Document images with source code:
————
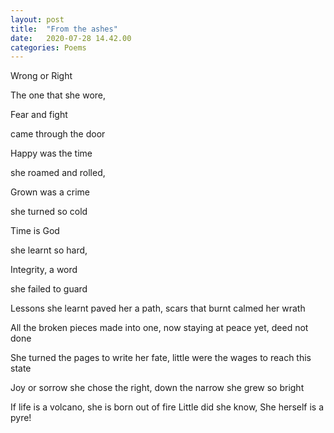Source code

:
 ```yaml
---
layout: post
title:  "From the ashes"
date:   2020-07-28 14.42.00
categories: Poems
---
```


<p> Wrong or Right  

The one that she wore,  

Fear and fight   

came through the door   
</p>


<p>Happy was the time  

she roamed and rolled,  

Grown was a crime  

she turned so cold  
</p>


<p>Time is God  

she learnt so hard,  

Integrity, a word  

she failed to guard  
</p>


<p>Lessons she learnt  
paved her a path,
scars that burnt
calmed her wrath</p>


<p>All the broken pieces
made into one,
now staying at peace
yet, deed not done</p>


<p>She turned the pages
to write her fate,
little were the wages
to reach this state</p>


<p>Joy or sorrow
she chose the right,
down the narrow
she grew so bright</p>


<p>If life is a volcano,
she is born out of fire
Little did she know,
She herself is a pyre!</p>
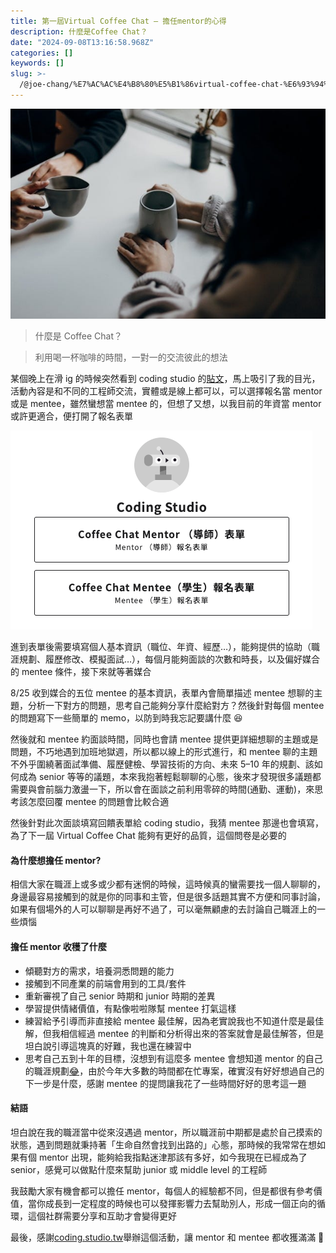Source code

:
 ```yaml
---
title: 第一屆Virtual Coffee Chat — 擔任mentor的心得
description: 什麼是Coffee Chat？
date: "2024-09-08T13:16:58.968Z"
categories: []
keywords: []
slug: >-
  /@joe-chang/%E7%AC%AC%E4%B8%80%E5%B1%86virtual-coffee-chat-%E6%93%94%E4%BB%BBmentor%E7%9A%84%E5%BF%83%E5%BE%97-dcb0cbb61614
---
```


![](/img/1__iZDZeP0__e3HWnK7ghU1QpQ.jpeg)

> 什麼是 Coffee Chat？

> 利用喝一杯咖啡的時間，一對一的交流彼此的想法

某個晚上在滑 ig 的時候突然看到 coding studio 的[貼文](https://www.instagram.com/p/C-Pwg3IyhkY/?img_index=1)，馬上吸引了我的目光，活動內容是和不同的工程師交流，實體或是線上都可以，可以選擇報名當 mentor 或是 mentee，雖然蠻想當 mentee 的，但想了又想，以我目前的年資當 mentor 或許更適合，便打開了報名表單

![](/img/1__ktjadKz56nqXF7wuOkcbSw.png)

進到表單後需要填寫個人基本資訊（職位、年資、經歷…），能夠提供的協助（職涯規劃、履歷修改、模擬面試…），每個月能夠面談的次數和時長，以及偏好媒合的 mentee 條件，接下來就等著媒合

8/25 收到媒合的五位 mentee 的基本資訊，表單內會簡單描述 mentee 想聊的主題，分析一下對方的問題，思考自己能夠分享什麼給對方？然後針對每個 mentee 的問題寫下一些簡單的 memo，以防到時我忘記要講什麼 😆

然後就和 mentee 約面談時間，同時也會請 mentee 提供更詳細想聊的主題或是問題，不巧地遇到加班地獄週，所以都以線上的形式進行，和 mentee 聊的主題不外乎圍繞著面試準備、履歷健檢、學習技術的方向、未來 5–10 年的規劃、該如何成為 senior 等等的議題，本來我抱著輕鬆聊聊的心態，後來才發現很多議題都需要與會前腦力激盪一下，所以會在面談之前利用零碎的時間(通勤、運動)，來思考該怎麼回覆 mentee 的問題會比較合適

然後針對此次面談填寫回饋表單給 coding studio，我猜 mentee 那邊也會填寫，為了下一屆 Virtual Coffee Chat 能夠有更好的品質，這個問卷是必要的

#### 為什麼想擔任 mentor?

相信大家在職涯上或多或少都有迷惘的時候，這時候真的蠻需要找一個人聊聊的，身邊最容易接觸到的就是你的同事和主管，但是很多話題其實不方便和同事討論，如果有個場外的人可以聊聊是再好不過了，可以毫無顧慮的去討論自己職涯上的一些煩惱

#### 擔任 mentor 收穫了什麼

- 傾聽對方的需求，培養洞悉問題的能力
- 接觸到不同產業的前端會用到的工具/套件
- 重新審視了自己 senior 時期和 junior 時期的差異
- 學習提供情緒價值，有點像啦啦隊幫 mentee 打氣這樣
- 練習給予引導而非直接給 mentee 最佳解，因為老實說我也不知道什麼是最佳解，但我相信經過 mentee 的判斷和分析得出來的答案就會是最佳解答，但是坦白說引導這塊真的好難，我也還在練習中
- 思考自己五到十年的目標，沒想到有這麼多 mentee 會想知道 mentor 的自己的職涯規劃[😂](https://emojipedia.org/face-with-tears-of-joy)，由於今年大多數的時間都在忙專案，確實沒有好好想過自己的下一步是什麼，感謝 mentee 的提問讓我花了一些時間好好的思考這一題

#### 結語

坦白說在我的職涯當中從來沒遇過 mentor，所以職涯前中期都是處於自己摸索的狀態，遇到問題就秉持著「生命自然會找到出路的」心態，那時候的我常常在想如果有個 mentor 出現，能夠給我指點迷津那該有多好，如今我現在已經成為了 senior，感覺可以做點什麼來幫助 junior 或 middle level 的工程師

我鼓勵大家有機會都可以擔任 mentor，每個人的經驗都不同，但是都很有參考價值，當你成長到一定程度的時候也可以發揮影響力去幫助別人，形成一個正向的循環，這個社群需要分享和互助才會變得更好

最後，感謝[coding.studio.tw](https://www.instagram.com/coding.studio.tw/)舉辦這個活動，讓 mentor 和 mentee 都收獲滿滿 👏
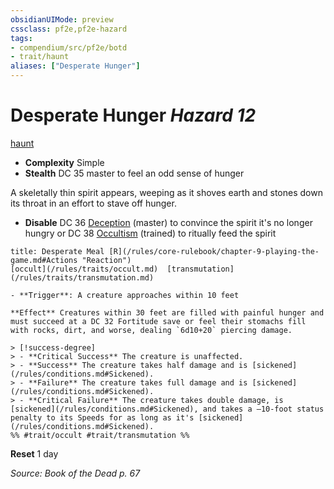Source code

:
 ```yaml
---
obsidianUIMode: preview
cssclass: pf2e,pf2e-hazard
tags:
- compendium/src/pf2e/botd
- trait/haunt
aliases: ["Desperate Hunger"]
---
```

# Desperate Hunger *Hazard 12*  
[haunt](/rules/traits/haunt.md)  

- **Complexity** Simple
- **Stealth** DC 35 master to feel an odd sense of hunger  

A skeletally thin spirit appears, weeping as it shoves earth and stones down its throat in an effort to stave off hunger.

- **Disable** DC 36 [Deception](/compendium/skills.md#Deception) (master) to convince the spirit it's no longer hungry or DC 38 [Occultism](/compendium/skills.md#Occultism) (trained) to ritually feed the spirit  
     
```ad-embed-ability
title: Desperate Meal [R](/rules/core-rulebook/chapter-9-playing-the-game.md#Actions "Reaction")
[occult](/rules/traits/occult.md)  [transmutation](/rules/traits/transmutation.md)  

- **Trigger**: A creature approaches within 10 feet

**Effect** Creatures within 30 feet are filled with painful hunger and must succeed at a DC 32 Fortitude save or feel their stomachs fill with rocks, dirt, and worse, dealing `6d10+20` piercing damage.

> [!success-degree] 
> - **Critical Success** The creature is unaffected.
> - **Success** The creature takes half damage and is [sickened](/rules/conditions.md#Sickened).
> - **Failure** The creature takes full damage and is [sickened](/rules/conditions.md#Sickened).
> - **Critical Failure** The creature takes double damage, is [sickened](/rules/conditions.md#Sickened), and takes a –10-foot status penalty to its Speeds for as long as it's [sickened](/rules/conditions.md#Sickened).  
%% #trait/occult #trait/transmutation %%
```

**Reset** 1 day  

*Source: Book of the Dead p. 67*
————
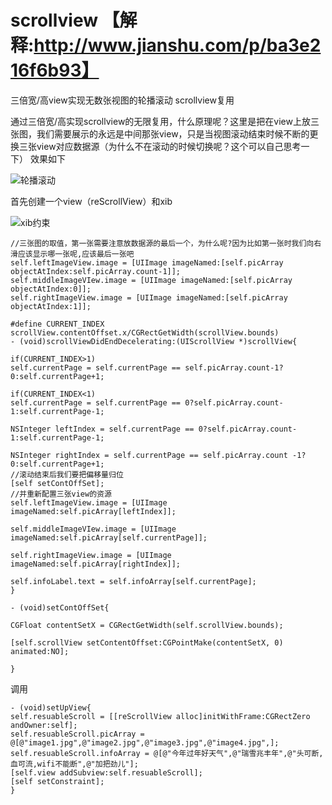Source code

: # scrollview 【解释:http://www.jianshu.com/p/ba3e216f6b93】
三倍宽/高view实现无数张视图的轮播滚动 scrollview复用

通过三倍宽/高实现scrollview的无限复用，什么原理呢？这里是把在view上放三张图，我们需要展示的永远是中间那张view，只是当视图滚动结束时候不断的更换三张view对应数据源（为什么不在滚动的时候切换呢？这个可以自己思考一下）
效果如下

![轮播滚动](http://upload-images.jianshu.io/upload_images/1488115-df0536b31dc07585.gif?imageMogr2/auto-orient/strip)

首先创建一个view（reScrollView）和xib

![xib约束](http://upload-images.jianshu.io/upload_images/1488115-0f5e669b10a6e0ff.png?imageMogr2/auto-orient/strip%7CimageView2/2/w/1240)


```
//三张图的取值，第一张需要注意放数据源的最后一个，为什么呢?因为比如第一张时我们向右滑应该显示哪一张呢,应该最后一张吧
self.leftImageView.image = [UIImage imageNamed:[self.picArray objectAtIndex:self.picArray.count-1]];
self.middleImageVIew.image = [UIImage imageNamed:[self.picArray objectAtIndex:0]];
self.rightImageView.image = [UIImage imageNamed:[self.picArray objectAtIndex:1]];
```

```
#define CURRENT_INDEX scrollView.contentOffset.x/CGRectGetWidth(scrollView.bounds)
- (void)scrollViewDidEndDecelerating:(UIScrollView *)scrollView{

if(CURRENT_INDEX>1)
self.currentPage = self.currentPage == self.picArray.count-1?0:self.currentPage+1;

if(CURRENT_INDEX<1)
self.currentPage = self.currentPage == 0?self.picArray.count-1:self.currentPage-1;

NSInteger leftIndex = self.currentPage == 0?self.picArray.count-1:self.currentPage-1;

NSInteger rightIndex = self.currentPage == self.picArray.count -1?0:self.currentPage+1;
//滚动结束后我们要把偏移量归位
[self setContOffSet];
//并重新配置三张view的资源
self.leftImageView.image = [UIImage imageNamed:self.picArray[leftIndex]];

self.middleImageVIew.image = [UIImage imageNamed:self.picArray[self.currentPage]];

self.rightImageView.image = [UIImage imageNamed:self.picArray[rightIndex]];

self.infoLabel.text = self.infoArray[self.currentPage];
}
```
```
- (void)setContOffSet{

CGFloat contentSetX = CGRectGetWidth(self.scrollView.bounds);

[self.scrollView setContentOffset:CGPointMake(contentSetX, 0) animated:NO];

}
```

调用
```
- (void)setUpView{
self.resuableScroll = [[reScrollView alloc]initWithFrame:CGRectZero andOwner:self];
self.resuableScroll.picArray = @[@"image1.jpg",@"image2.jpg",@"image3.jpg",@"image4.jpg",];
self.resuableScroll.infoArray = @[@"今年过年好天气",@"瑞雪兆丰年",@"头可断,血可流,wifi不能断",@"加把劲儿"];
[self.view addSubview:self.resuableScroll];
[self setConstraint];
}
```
————
◆ EXERCISE OBJECTIVE ◆
Lines holding "Sickened" in the data above: copy each of them.

◆ SOLUTION FOR THIS TASK ◆
> - **Success** The creature takes half damage and is [sickened](/rules/conditions.md#Sickened).
> - **Failure** The creature takes full damage and is [sickened](/rules/conditions.md#Sickened).
> - **Critical Failure** The creature takes double damage, is [sickened](/rules/conditions.md#Sickened), and takes a –10-foot status penalty to its Speeds for as long as it's [sickened](/rules/conditions.md#Sickened).  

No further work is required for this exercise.